But this would be very overt, very clumsy, and the site the links would originate from probably wouldn't be much of a site in terms of content, reputation, and traffic. It would be pretty obvious, given the parameters you list, what was really going on.
Let's suppose that a well known site charity that is completely whitehat decides to start selling links to raise revenue needed for their cause. The pages these links would originate from are 1. old, 2. have very low traffic, 3. have high pagerank (pr6, pr7).
If a webmaster decides to buy links from such a site and his/her own site has nothing to do with the charity (and would not get much related traffic as a result), then the webmaster would probably be buying them for the purpose of getting pagerank. But the seller (the charity site) might not even know what the heck pagerank is. So, one party is selling links for revenue, one party is buying links for pagerank. How does google look at this?
Let's adjust the scenario and say that the seller states "our pages are wellranked in google, have high pagerank, and will probably help your own site rank well in google". What then? Is the seller guilty of selling pagerank versus advertising links?
What if the seller simply says "drive traffic to your site by buying a link from our site which is highly valued by google? What then?

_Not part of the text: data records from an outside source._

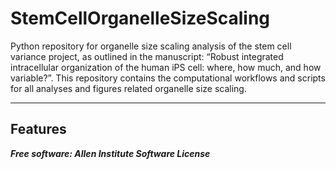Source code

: # StemCellOrganelleSizeScaling
Python repository for organelle size scaling analysis of the stem cell variance project, as outlined in the manuscript: “Robust integrated intracellular organization of the human iPS cell: where, how much, and how variable?”. This repository contains the computational workflows and scripts for all analyses and figures related organelle size scaling.  

---

## Features




***Free software: Allen Institute Software License***

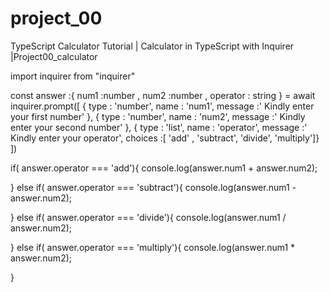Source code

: # project_00
TypeScript Calculator Tutorial | Calculator in TypeScript with Inquirer |Project00_calculator


import inquirer from "inquirer"

const answer :{
    num1 :number ,
    num2 :number ,
    operator : string
} = await inquirer.prompt([
    {
        type : 'number',
        name : 'num1',
        message :' Kindly enter your first number'
    },
    {
        type : 'number',
        name : 'num2',
        message :' Kindly enter your second number'
    },
    { type : 'list',
    name : 'operator',
    message :' Kindly enter your operator',
    choices :[ 'add' , 'subtract', 'divide', 'multiply']}
])

if( answer.operator === 'add'){
    console.log(answer.num1 + answer.num2);
    
} else if( answer.operator === 'subtract'){
    console.log(answer.num1 - answer.num2);
    
} else if( answer.operator === 'divide'){
    console.log(answer.num1 / answer.num2);
    
} else if( answer.operator === 'multiply'){
    console.log(answer.num1 * answer.num2);
    
}
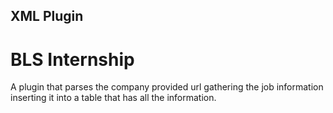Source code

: ## XML Plugin
# BLS Internship

A plugin that parses the company provided url gathering the job information inserting it into a table that has all the information.
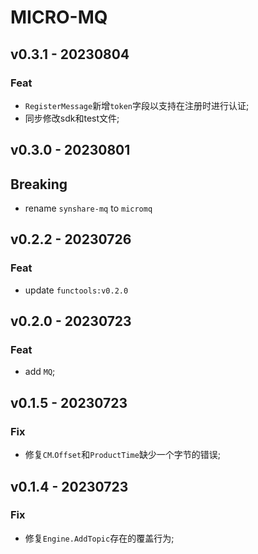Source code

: # MICRO-MQ

## v0.3.1 - 20230804

### Feat

- `RegisterMessage`新增`token`字段以支持在注册时进行认证;
- 同步修改sdk和test文件;

## v0.3.0 - 20230801

## Breaking

- rename `synshare-mq` to `micromq`

## v0.2.2 - 20230726

### Feat

- update `functools:v0.2.0`

## v0.2.0 - 20230723

### Feat

- add `MQ`;

## v0.1.5 - 20230723

### Fix

- 修复`CM`.`Offset`和`ProductTime`缺少一个字节的错误;

## v0.1.4 - 20230723

### Fix

- 修复`Engine.AddTopic`存在的覆盖行为;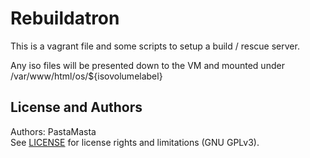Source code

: Rebuildatron
======================

This is a vagrant file and some scripts to setup a build / rescue server.

Any iso files will be presented down to the VM and mounted under /var/www/html/os/${isovolumelabel}

License and Authors
-------------------
Authors: PastaMasta  
See [LICENSE](LICENSE.md) for license rights and limitations (GNU GPLv3).
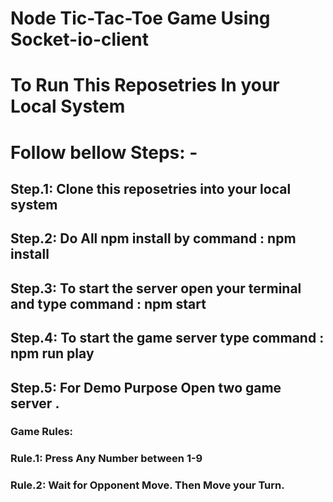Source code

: # Node Tic-Tac-Toe Game Using Socket-io-client

# To Run This Reposetries In your Local System

# Follow bellow Steps: -

## Step.1: Clone this reposetries into your local system

## Step.2: Do All npm install by command : npm install

## Step.3: To start the server open your terminal and type command : npm start

## Step.4: To start the game server type command : npm run play

## Step.5: For Demo Purpose Open two game server .

### Game Rules:

### Rule.1: Press Any Number between 1-9

### Rule.2: Wait for Opponent Move. Then Move your Turn.
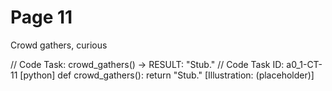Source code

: # Page 11

Crowd gathers, curious

// Code Task: crowd_gathers() → RESULT: "Stub."
// Code Task ID: a0_1-CT-11
[python]
def crowd_gathers():
    return "Stub."
[Illustration: (placeholder)]
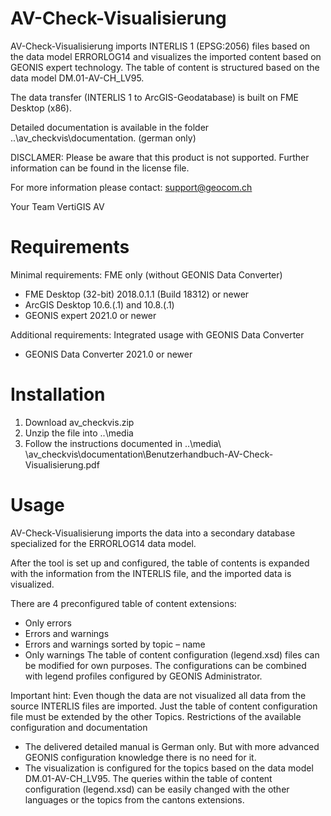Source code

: # AV-Check-Visualisierung 
AV-Check-Visualisierung imports INTERLIS 1 (EPSG:2056) files based on the data model ERRORLOG14 and visualizes the imported content based on GEONIS expert technology. The table of content is structured based on the data model DM.01-AV-CH_LV95.

The data transfer (INTERLIS 1 to ArcGIS-Geodatabase) is built on FME Desktop (x86).

Detailed documentation is available in the folder ..\av_checkvis\documentation. (german only)

DISCLAMER: Please be aware that this product is not supported. Further information can be found in the license file.

For more information please contact: support@geocom.ch

Your Team VertiGIS AV

# Requirements
Minimal requirements: FME only (without GEONIS Data Converter)
* FME Desktop (32-bit) 2018.0.1.1 (Build 18312) or newer
* ArcGIS Desktop 10.6.(.1) and 10.8.(.1)
* GEONIS expert 2021.0 or newer

Additional requirements: Integrated usage with GEONIS Data Converter 
* GEONIS Data Converter 2021.0 or newer

# Installation

1.	Download av_checkvis.zip
2.	Unzip the file into ..\media
3.	Follow the instructions documented in ..\media\ \av_checkvis\documentation\Benutzerhandbuch-AV-Check-Visualisierung.pdf

# Usage

AV-Check-Visualisierung imports the data into a secondary database specialized for the ERRORLOG14 data model.

After the tool is set up and configured, the table of contents is expanded with the information from the INTERLIS file, and the imported data is visualized.

There are 4 preconfigured table of content extensions:

*	Only errors
*	Errors and warnings
*	Errors and warnings sorted by topic – name
*	Only warnings
The table of content configuration (legend.xsd) files can be modified for own purposes.
The configurations can be combined with legend profiles configured by GEONIS Administrator.

Important hint:
Even though the data are not visualized all data from the source INTERLIS files are imported. Just the table of content configuration file must be extended by the other Topics.
Restrictions of the available configuration and documentation
*	The delivered detailed manual is German only. But with more advanced GEONIS configuration knowledge there is no need for it.
*	The visualization is configured for the topics based on the data model DM.01-AV-CH_LV95. The queries within the table of content configuration (legend.xsd) can be easily changed with the other languages or the topics from the cantons extensions.
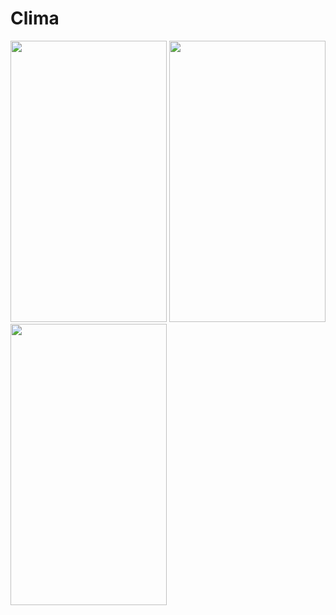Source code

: 
# Clima 




<img src="https://user-images.githubusercontent.com/54663987/89912622-6167c700-dc10-11ea-85af-cd1d528f63fa.png" width="250" height="450" > <img src="https://user-images.githubusercontent.com/54663987/89912609-5dd44000-dc10-11ea-8911-5853701d95a6.png" width="250" height="450" >     
<img src="https://user-images.githubusercontent.com/54663987/89912633-63ca2100-dc10-11ea-9df1-bd2f67561f64.png" width="250" height="450" >




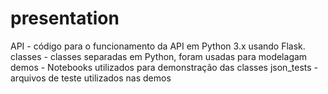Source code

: # presentation
API - código para o funcionamento da API em Python 3.x usando Flask.
classes - classes separadas em Python, foram usadas para modelagam
demos - Notebooks utilizados para demonstração das classes
json_tests - arquivos de teste utilizados nas demos
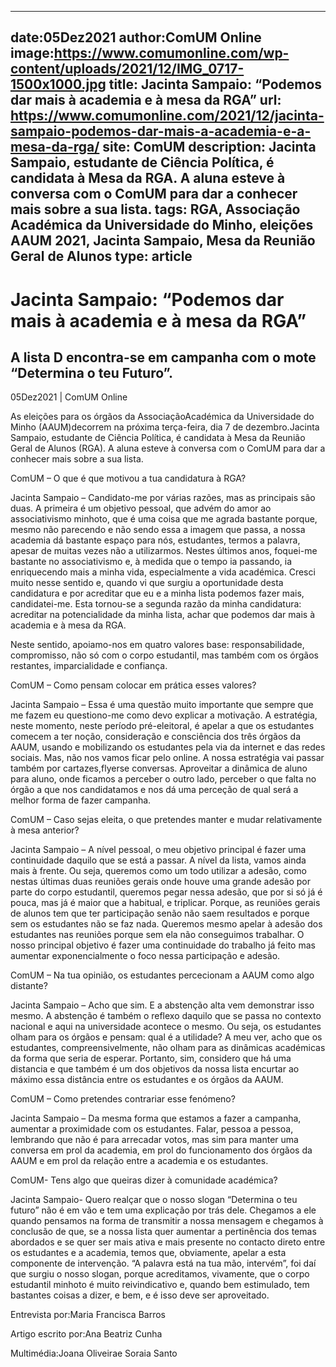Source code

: 
---
date:05Dez2021
author:ComUM Online
image:https://www.comumonline.com/wp-content/uploads/2021/12/IMG_0717-1500x1000.jpg
title: Jacinta Sampaio: “Podemos dar mais à academia e à mesa da RGA”
url: https://www.comumonline.com/2021/12/jacinta-sampaio-podemos-dar-mais-a-academia-e-a-mesa-da-rga/
site: ComUM
description: Jacinta Sampaio, estudante de Ciência Política, é candidata à Mesa da RGA. A aluna esteve à conversa com o ComUM para dar a conhecer mais sobre a sua lista.
tags: RGA, Associação Académica da Universidade do Minho, eleições AAUM 2021, Jacinta Sampaio, Mesa da Reunião Geral de Alunos
type: article
---


# Jacinta Sampaio: “Podemos dar mais à academia e à mesa da RGA”

## A lista D encontra-se em campanha com o mote “Determina o teu Futuro”.

05Dez2021 | ComUM Online

As eleições para os órgãos da AssociaçãoAcadémica da Universidade do Minho (AAUM)decorrem na próxima terça-feira, dia 7 de dezembro.Jacinta Sampaio, estudante de Ciência Política, é candidata à Mesa da Reunião Geral de Alunos (RGA). A aluna esteve à conversa com o ComUM para dar a conhecer mais sobre a sua lista.



ComUM – O que é que motivou a tua candidatura à RGA?

Jacinta Sampaio – Candidato-me por várias razões, mas as principais são duas. A primeira é um objetivo pessoal, que advém do amor ao associativismo minhoto, que é uma coisa que me agrada bastante porque, mesmo não parecendo e não sendo essa a imagem que passa, a nossa academia dá bastante espaço para nós, estudantes, termos a palavra, apesar de muitas vezes não a utilizarmos. Nestes últimos anos, foquei-me bastante no associativismo e, à medida que o tempo ia passando, ia enriquecendo mais a minha vida, especialmente a vida académica. Cresci muito nesse sentido e, quando vi que surgiu a oportunidade desta candidatura e por acreditar que eu e a minha lista podemos fazer mais, candidatei-me. Esta tornou-se a segunda razão da minha candidatura: acreditar na potencialidade da minha lista, achar que podemos dar mais à academia e à mesa da RGA.

Neste sentido, apoiamo-nos em quatro valores base: responsabilidade, compromisso, não só com o corpo estudantil, mas também com os órgãos restantes, imparcialidade e confiança.

ComUM – Como pensam colocar em prática esses valores?

Jacinta Sampaio – Essa é uma questão muito importante que sempre que me fazem eu questiono-me como devo explicar a motivação. A estratégia, neste momento, neste período pré-eleitoral, é apelar a que os estudantes comecem a ter noção, consideração e consciência dos três órgãos da AAUM, usando e mobilizando os estudantes pela via da internet e das redes sociais. Mas, não nos vamos ficar pelo online. A nossa estratégia vai passar também por cartazes,flyerse conversas. Aproveitar a dinâmica de aluno para aluno, onde ficamos a perceber o outro lado, perceber o que falta no órgão a que nos candidatamos e nos dá uma perceção de qual será a melhor forma de fazer campanha.

ComUM – Caso sejas eleita, o que pretendes manter e mudar relativamente à mesa anterior?

Jacinta Sampaio – A nível pessoal, o meu objetivo principal é fazer uma continuidade daquilo que se está a passar. A nível da lista, vamos ainda mais à frente. Ou seja, queremos como um todo utilizar a adesão, como nestas últimas duas reuniões gerais onde houve uma grande adesão por parte do corpo estudantil, queremos pegar nessa adesão, que por si só já é pouca, mas já é maior que a habitual, e triplicar. Porque, as reuniões gerais de alunos tem que ter participação senão não saem resultados e porque sem os estudantes não se faz nada. Queremos mesmo apelar à adesão dos estudantes nas reuniões porque sem ela não conseguimos trabalhar. O nosso principal objetivo é fazer uma continuidade do trabalho já feito mas aumentar exponencialmente o foco nessa participação e adesão.



ComUM – Na tua opinião, os estudantes percecionam a AAUM como algo distante?

Jacinta Sampaio – Acho que sim. E a abstenção alta vem demonstrar isso mesmo. A abstenção é também o reflexo daquilo que se passa no contexto nacional e aqui na universidade acontece o mesmo. Ou seja, os estudantes olham para os órgãos e pensam: qual é a utilidade? A meu ver, acho que os estudantes, compreensivelmente, não olham para as dinâmicas académicas da forma que seria de esperar. Portanto, sim, considero que há uma distancia e que também é um dos objetivos da nossa lista encurtar ao máximo essa distância entre os estudantes e os órgãos da AAUM.



ComUM – Como pretendes contrariar esse fenómeno?

Jacinta Sampaio – Da mesma forma que estamos a fazer a campanha, aumentar a proximidade com os estudantes. Falar, pessoa a pessoa, lembrando que não é para arrecadar votos, mas sim para manter uma conversa em prol da academia, em prol do funcionamento dos órgãos da AAUM e em prol da relação entre a academia e os estudantes.

ComUM- Tens algo que queiras dizer à comunidade académica?

Jacinta Sampaio- Quero realçar que o nosso slogan “Determina o teu futuro” não é em vão e tem uma explicação por trás dele. Chegamos a ele quando pensamos na forma de transmitir a nossa mensagem e chegamos à conclusão de que, se a nossa lista quer aumentar a pertinência dos temas abordados e se quer ser mais ativa e mais presente no contacto direto entre os estudantes e a academia, temos que, obviamente, apelar a esta componente de intervenção. “A palavra está na tua mão, intervém”, foi daí que surgiu o nosso slogan, porque acreditamos, vivamente, que o corpo estudantil minhoto é muito reivindicativo e, quando bem estimulado, tem bastantes coisas a dizer, e bem, e é isso deve ser aproveitado.

Entrevista por:Maria Francisca Barros

Artigo escrito por:Ana Beatriz Cunha

Multimédia:Joana Oliveirae Soraia Santo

I DON'T think it's easy for google to identify paid links or to distinguish between links that have been bought for advertising versus links that have been bought for PR.
Google can catch the ones that are obvious schemes conducted by idiots.
| 5:08 pm on Nov 5, 2006 (gmt 0)|
Interesting topic, since the discussion of the -30 serp penalty came up in webmaster world we looked at our sites and noticed a few keywords in the serps were like that for our sites. After looking at the pages and determining that they were within the guidelines we took a close look at the sites that replaced us and deterimened they had more content than we did. So we added a few more pages that we felt would be useful to the person on the site and a week later the pages were indexed and we went from -30 to the top 10 once again.
Sometimes a drop in ranking can be from your competition having just a bit more useful content. Check the sites that replaced you... Do not always assume its a penalty on your site....
| 5:38 pm on Nov 5, 2006 (gmt 0)|
interesting idea, but the -31 position is right across the board, it doesn't just affect a few pages but an entire site. Even if you search www.site.com it will come up at 31, with 3 pages of other sites before you, they have your url on one of their pages.
So as an example say for a range of keywords your site would come up say, 6, 3, 2, 9, 12, 5 etc in the returned search results for the various keywords. Now it will come up exactly position 31 for each of them. Its not that G has added 30 spots to previous results, it places you at exactly 31 for them.
Also, if say you came up 49 for a search term, you still come up 49. It only seems to affect results that you did relatively well for.
| 7:08 pm on Nov 5, 2006 (gmt 0)|
trinorthlighting, congrats! I wish it were that simple in most cases. 99%+ of my penalized pages have more useful & original content than my competitors in relation to similar pages (my opinion).. yet I am still #31. How odd.. always that special #31.. :)
Also, I think is it clear that the -31 is a penalty.. because most of us under it have our domain results as #31 as well. It's impossible for 30 pages to rank more relevant searching for your domain.
.. to be continued.
Anyways.. this thread is about letting us know of our penalties that do not appear on the guidelines yet can cripple valuable sites.
Let's keep the -30 stuff in the -30 topic
[edited by: AustrianOak at 7:11 pm (utc) on Nov. 5, 2006]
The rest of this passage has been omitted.